Carlos, muitas vezes na sua vida já havia enfrentado desafios, sendo sempre bem sucedido. Profissionalmente, na vida privada, nos esportes. Nada representava um problema insolúvel. Sempre dava um jeito de se dar bem, com o menor esforço possível. 
Naturalmente, não era uma pessoa comum: era inteligente, bem preparado, articulado, e confiante. Tudo o que fazia era com dedicação e sempre visando atender a uma causa.  Na sua opinião, quando há uma causa em jogo, tudo fica mais fácil, inclusive a superação dos desafios que se apresentarem. E suas causas eram sempre boas, sociais, visando um resultado que sempre vinha ao encontro do anseio, expectativas  das pessoas envolvidas.
Ele sentia um prazer íntimo muito grande por sempre ter tido condições e oportunidade de fazer o que achava que deveria ser feito. Não guardava nenhuma lembrança de ter deixado de fazer alguma coisa importante.
Entretanto, a partir de determinado momento, as coisas do ponto de vista profissional, e a pessoal - em decorrência, passaram a não dar tão certo como sempre. Aquela luz que o iluminava, que o fazia encontrar caminhos que até desconhecia, parecia estar falhando. E ele foi perdendo a confiança em si próprio, e quanto mais perdia, mais as coisas davam errada. Parecia, como se diz, que o universo conspirava contra ele.  Então, foi se fechando em si mesmo, se afastando dos amigos e conhecidos. E os dias passaram a se repetir monotonamente, sem que nada positivo acontecesse. Estatisticamente, a tendência sinalizava  que essa situação iria piorar, cada vez mais.
Um dia foi assistir a uma palestra de uma amiga, e lá, ouviu uma fala que o marcou muito:
 “Você nunca sabe que resultados virão da sua ação. Mas, se você não fizer nada, não existirão resultados.” (Mahatma Gandhi)
Marcou porque reconheceu que, ultimamente, não estava fazendo nada, que estava acomodado, que estava aguardando algo acontecer. Estava parado, inerte, omisso, como que desligado, inoperante.
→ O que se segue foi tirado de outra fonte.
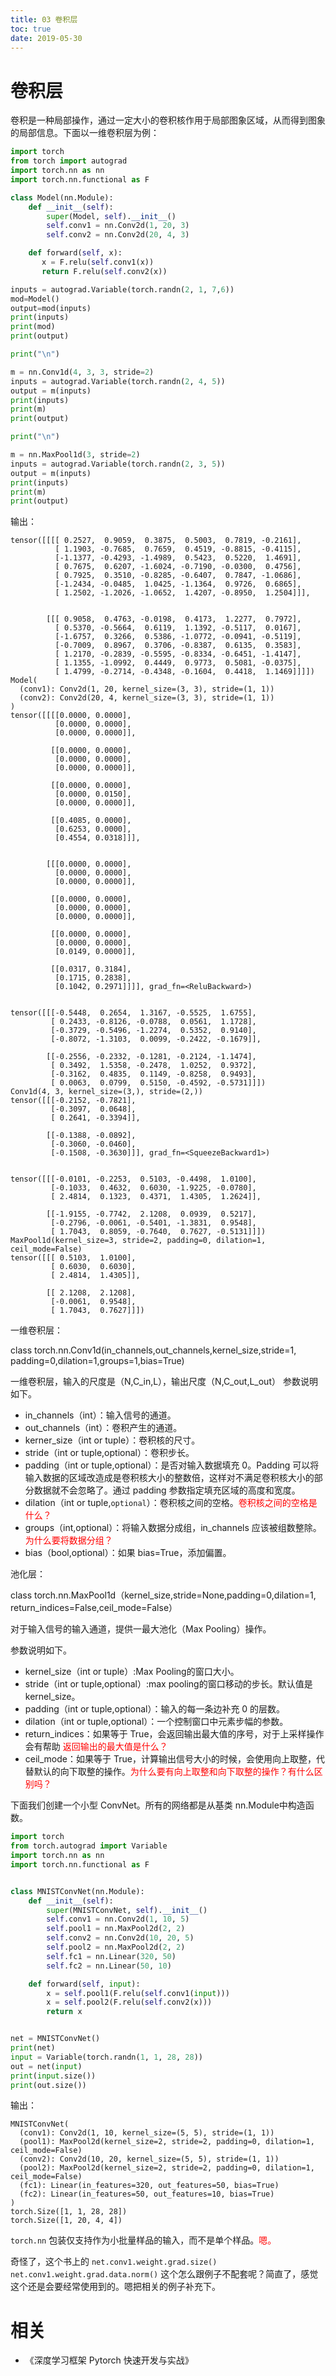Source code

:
 ```yaml
---
title: 03 卷积层
toc: true
date: 2019-05-30
---
```

# 卷积层

卷积是一种局部操作，通过一定大小的卷积核作用于局部图象区域，从而得到图象的局部信息。下面以一维卷积层为例：

```py
import torch
from torch import autograd
import torch.nn as nn
import torch.nn.functional as F

class Model(nn.Module):
    def __init__(self):
        super(Model, self).__init__()
        self.conv1 = nn.Conv2d(1, 20, 3)
        self.conv2 = nn.Conv2d(20, 4, 3)

    def forward(self, x):
       x = F.relu(self.conv1(x))
       return F.relu(self.conv2(x))

inputs = autograd.Variable(torch.randn(2, 1, 7,6))
mod=Model()
output=mod(inputs)
print(inputs)
print(mod)
print(output)

print("\n")

m = nn.Conv1d(4, 3, 3, stride=2)
inputs = autograd.Variable(torch.randn(2, 4, 5))
output = m(inputs)
print(inputs)
print(m)
print(output)

print("\n")

m = nn.MaxPool1d(3, stride=2)
inputs = autograd.Variable(torch.randn(2, 3, 5))
output = m(inputs)
print(inputs)
print(m)
print(output)
```

输出：

```
tensor([[[[ 0.2527,  0.9059,  0.3875,  0.5003,  0.7819, -0.2161],
          [ 1.1903, -0.7685,  0.7659,  0.4519, -0.8815, -0.4115],
          [-1.1377, -0.4293, -1.4989,  0.5423,  0.5220,  1.4691],
          [ 0.7675,  0.6207, -1.6024, -0.7190, -0.0300,  0.4756],
          [ 0.7925,  0.3510, -0.8285, -0.6407,  0.7847, -1.0686],
          [-1.2434, -0.0485,  1.0425, -1.1364,  0.9726,  0.6865],
          [ 1.2502, -1.2026, -1.0652,  1.4207, -0.8950,  1.2504]]],


        [[[ 0.9058,  0.4763, -0.0198,  0.4173,  1.2277,  0.7972],
          [ 0.5370, -0.5664,  0.6119,  1.1392, -0.5117,  0.0167],
          [-1.6757,  0.3266,  0.5386, -1.0772, -0.0941, -0.5119],
          [-0.7009,  0.8967,  0.3706, -0.8387,  0.6135,  0.3583],
          [ 1.2170, -0.2839, -0.5595, -0.8334, -0.6451, -1.4147],
          [ 1.1355, -1.0992,  0.4449,  0.9773,  0.5081, -0.0375],
          [ 1.4799, -0.2714, -0.4348, -0.1604,  0.4418,  1.1469]]]])
Model(
  (conv1): Conv2d(1, 20, kernel_size=(3, 3), stride=(1, 1))
  (conv2): Conv2d(20, 4, kernel_size=(3, 3), stride=(1, 1))
)
tensor([[[[0.0000, 0.0000],
          [0.0000, 0.0000],
          [0.0000, 0.0000]],

         [[0.0000, 0.0000],
          [0.0000, 0.0000],
          [0.0000, 0.0000]],

         [[0.0000, 0.0000],
          [0.0000, 0.0150],
          [0.0000, 0.0000]],

         [[0.4085, 0.0000],
          [0.6253, 0.0000],
          [0.4554, 0.0318]]],


        [[[0.0000, 0.0000],
          [0.0000, 0.0000],
          [0.0000, 0.0000]],

         [[0.0000, 0.0000],
          [0.0000, 0.0000],
          [0.0000, 0.0000]],

         [[0.0000, 0.0000],
          [0.0000, 0.0000],
          [0.0149, 0.0000]],

         [[0.0317, 0.3184],
          [0.1715, 0.2838],
          [0.1042, 0.2971]]]], grad_fn=<ReluBackward>)


tensor([[[-0.5448,  0.2654,  1.3167, -0.5525,  1.6755],
         [ 0.2433, -0.8126, -0.0788,  0.0561,  1.1728],
         [-0.3729, -0.5496, -1.2274,  0.5352,  0.9140],
         [-0.8072, -1.3103,  0.0099, -0.2422, -0.1679]],

        [[-0.2556, -0.2332, -0.1281, -0.2124, -1.1474],
         [ 0.3492,  1.5358, -0.2478,  1.0252,  0.9372],
         [-0.3162,  0.4835,  0.1149, -0.8258,  0.9493],
         [ 0.0063,  0.0799,  0.5150, -0.4592, -0.5731]]])
Conv1d(4, 3, kernel_size=(3,), stride=(2,))
tensor([[[-0.2152, -0.7821],
         [-0.3097,  0.0648],
         [ 0.2641, -0.3394]],

        [[-0.1388, -0.0892],
         [-0.3060, -0.0460],
         [-0.1508, -0.3630]]], grad_fn=<SqueezeBackward1>)


tensor([[[-0.0101, -0.2253,  0.5103, -0.4498,  1.0100],
         [-0.1033,  0.4632,  0.6030, -1.9225, -0.0780],
         [ 2.4814,  0.1323,  0.4371,  1.4305,  1.2624]],

        [[-1.9155, -0.7742,  2.1208,  0.0939,  0.5217],
         [-0.2796, -0.0061, -0.5401, -1.3831,  0.9548],
         [ 1.7043,  0.8059, -0.7640,  0.7627, -0.5131]]])
MaxPool1d(kernel_size=3, stride=2, padding=0, dilation=1, ceil_mode=False)
tensor([[[ 0.5103,  1.0100],
         [ 0.6030,  0.6030],
         [ 2.4814,  1.4305]],

        [[ 2.1208,  2.1208],
         [-0.0061,  0.9548],
         [ 1.7043,  0.7627]]])
```

一维卷积层：

class torch.nn.Conv1d(in_channels,out_channels,kernel_size,stride=1, padding=0,dilation=1,groups=1,bias=True)

一维卷积层，输入的尺度是（N,C_in,L），输出尺度（N,C_out,L_out）
参数说明如下。


- in_channels（int）：输入信号的通道。
- out_channels（int）：卷积产生的通道。
- kerner_size（int or tuple）：卷积核的尺寸。
- stride（int or tuple,optional）：卷积步长。
- padding（int or tuple,optional）：是否对输入数据填充 0。Padding 可以将输入数据的区域改造成是卷积核大小的整数倍，这样对不满足卷积核大小的部分数据就不会忽略了。通过 padding 参数指定填充区域的高度和宽度。
- dilation（int or tuple,`optional`）：卷积核之间的空格。<span style="color:red;">卷积核之间的空格是什么？</span>
- groups（int,optional）：将输入数据分成组，in_channels 应该被组数整除。<span style="color:red;">为什么要将数据分组？</span>
- bias（bool,optional）：如果 bias=True，添加偏置。


池化层：

class torch.nn.MaxPool1d（kernel_size,stride=None,padding=0,dilation=1, return_indices=False,ceil_mode=False）

对于输入信号的输入通道，提供一最大池化（Max Pooling）操作。

参数说明如下。
- kernel_size（int or tuple）:Max Pooling的窗口大小。
- stride（int or tuple,optional）:max pooling的窗口移动的步长。默认值是 kernel_size。
- padding（int or tuple,optional）：输入的每一条边补充 0 的层数。
- dilation（int or tuple,optional）：一个控制窗口中元素步幅的参数。
- return_indices：如果等于 True，会返回输出最大值的序号，对于上采样操作会有帮助 <span style="color:red;">返回输出的最大值是什么？</span>
- ceil_mode：如果等于 True，计算输出信号大小的时候，会使用向上取整，代替默认的向下取整的操作。<span style="color:red;">为什么要有向上取整和向下取整的操作？有什么区别吗？</span>


下面我们创建一个小型 ConvNet。所有的网络都是从基类 nn.Module中构造函数。

```py
import torch
from torch.autograd import Variable
import torch.nn as nn
import torch.nn.functional as F


class MNISTConvNet(nn.Module):
    def __init__(self):
        super(MNISTConvNet, self).__init__()
        self.conv1 = nn.Conv2d(1, 10, 5)
        self.pool1 = nn.MaxPool2d(2, 2)
        self.conv2 = nn.Conv2d(10, 20, 5)
        self.pool2 = nn.MaxPool2d(2, 2)
        self.fc1 = nn.Linear(320, 50)
        self.fc2 = nn.Linear(50, 10)

    def forward(self, input):
        x = self.pool1(F.relu(self.conv1(input)))
        x = self.pool2(F.relu(self.conv2(x)))
        return x


net = MNISTConvNet()
print(net)
input = Variable(torch.randn(1, 1, 28, 28))
out = net(input)
print(input.size())
print(out.size())
```

输出：

```
MNISTConvNet(
  (conv1): Conv2d(1, 10, kernel_size=(5, 5), stride=(1, 1))
  (pool1): MaxPool2d(kernel_size=2, stride=2, padding=0, dilation=1, ceil_mode=False)
  (conv2): Conv2d(10, 20, kernel_size=(5, 5), stride=(1, 1))
  (pool2): MaxPool2d(kernel_size=2, stride=2, padding=0, dilation=1, ceil_mode=False)
  (fc1): Linear(in_features=320, out_features=50, bias=True)
  (fc2): Linear(in_features=50, out_features=10, bias=True)
)
torch.Size([1, 1, 28, 28])
torch.Size([1, 20, 4, 4])
```

`torch.nn` 包装仅支持作为小批量样品的输入，而不是单个样品。<span style="color:red;">嗯。</span>


奇怪了，这个书上的 `net.conv1.weight.grad.size()` `net.conv1.weight.grad.data.norm()` 这个怎么跟例子不配套呢？简直了，感觉这个还是会要经常使用到的。嗯把相关的例子补充下。


# 相关

- 《深度学习框架 Pytorch 快速开发与实战》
Lembrou então da imagem de uma pessoa desejando atravessar a rua, mas que ficava parada do lado oposto ao que desejava atingir. O semáforo mudava para o verde, vermelho, os carros paravam, as outras pessoas atravessavam, e ele continuava parado.. E ficou assim até que se conscientizou de que, se quisesse atingir o outro lado da rua, independentemente de seus receios, dúvidas se iria conseguir, se era o momento certo, ou não, cabia a  ele, somente à ele,  atravessá-la.
Concluiu que era preciso lidar com as suas eventuais fraquezas. Que em tempo de transparência, não é mais possível esconder as falhas
A partir daí, começou a refletir sobre os seus motivos. Por que estava travado como estava? O que aconteceu com aquele cara que ele sempre foi? Alegre, destemido, com iniciativa, capaz? Tinha medo de que?
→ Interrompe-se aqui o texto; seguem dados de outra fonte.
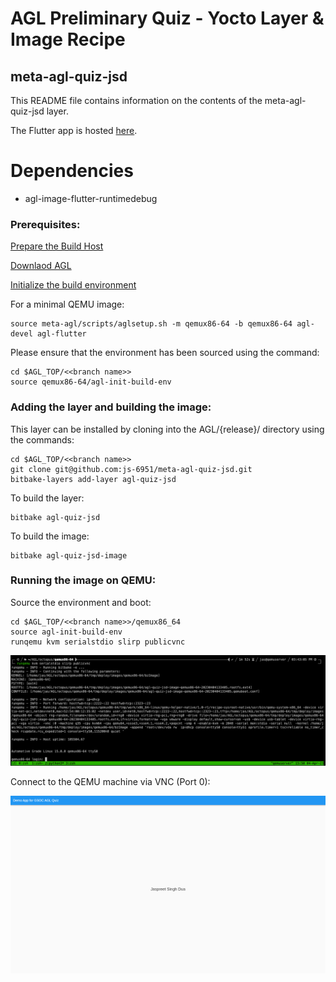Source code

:# AGL Preliminary Quiz - Yocto Layer & Image Recipe

## meta-agl-quiz-jsd

This README file contains information on the contents of the meta-agl-quiz-jsd layer.

The Flutter app is hosted [here](https://github.com/js-6951/agl-quiz-jsd).

Dependencies
============

 - agl-image-flutter-runtimedebug

### Prerequisites:

[Prepare the Build Host](https://docs.automotivelinux.org/en/octopus/#01_Getting_Started/02_Building_AGL_Image/02_Preparing_Your_Build_Host/)

[Downlaod AGL](https://docs.automotivelinux.org/en/octopus/#01_Getting_Started/02_Building_AGL_Image/03_Downloading_AGL_Software/)

[Initialize the build environment](https://docs.automotivelinux.org/en/octopus/#01_Getting_Started/02_Building_AGL_Image/04_Initializing_Your_Build_Environment/)

For a minimal QEMU image:

```
source meta-agl/scripts/aglsetup.sh -m qemux86-64 -b qemux86-64 agl-devel agl-flutter
```

Please ensure that the environment has been sourced using the command:

```
cd $AGL_TOP/<<branch name>> 
source qemux86-64/agl-init-build-env   
```

### Adding the layer and building the image:

This layer can be installed by cloning into the AGL/{release}/ directory using the commands:

```
cd $AGL_TOP/<<branch name>> 
git clone git@github.com:js-6951/meta-agl-quiz-jsd.git
bitbake-layers add-layer agl-quiz-jsd
```

To build the layer:

```
bitbake agl-quiz-jsd
```

To build the image:

```
bitbake agl-quiz-jsd-image
```
### Running the image on QEMU:

Source the environment and boot:

```
cd $AGL_TOP/<<branch name>>/qemux86_64
source agl-init-build-env   
runqemu kvm serialstdio slirp publicvnc
```
![Booting the image](https://github.com/js-6951/meta-agl-quiz-jsd/blob/main/qemu_booting.png)

Connect to the QEMU machine via VNC (Port 0):

![VNC Viewer Output](https://github.com/js-6951/meta-agl-quiz-jsd/blob/main/qemu_booted.png)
Revendo, lembrou-se que nos momentos mais difíceis, procurou pessoas de suas relações, que estavam em condições de ajudá-lo,  pedindo uma força nessa hora. As pessoas estavam tão preocupadas ‘em atravessar a própria rua’ que, embora o tivessem recebido bem, não deram a devida importância ao assunto, não reconheceram a gravidade da situação, e não o ajudaram. Para ele era natural ajudar a quem estivesse necessitado, pois sempre fez isso, mesmo quando não solicitado,. Esperava que os outros agissem assim também com ele. Não foi o que aconteceu. Isso passou a ser recorrente e  o fez perder a fé nas pessoas, nas relações. Entretanto, lhe ocorreu que cada pessoa é diferente uma da outra. Não teria sentido imaginar que todos deveriam agir como ele. Portanto, não deveria levar isso tão a sério, e sim procurar superar esse excesso de sensibilidade. Certamente, as pessoas não fizeram isso por não gostarem dele, por maldade. Não, não foi nada pessoal. Agir assim é da natureza humana, é comum.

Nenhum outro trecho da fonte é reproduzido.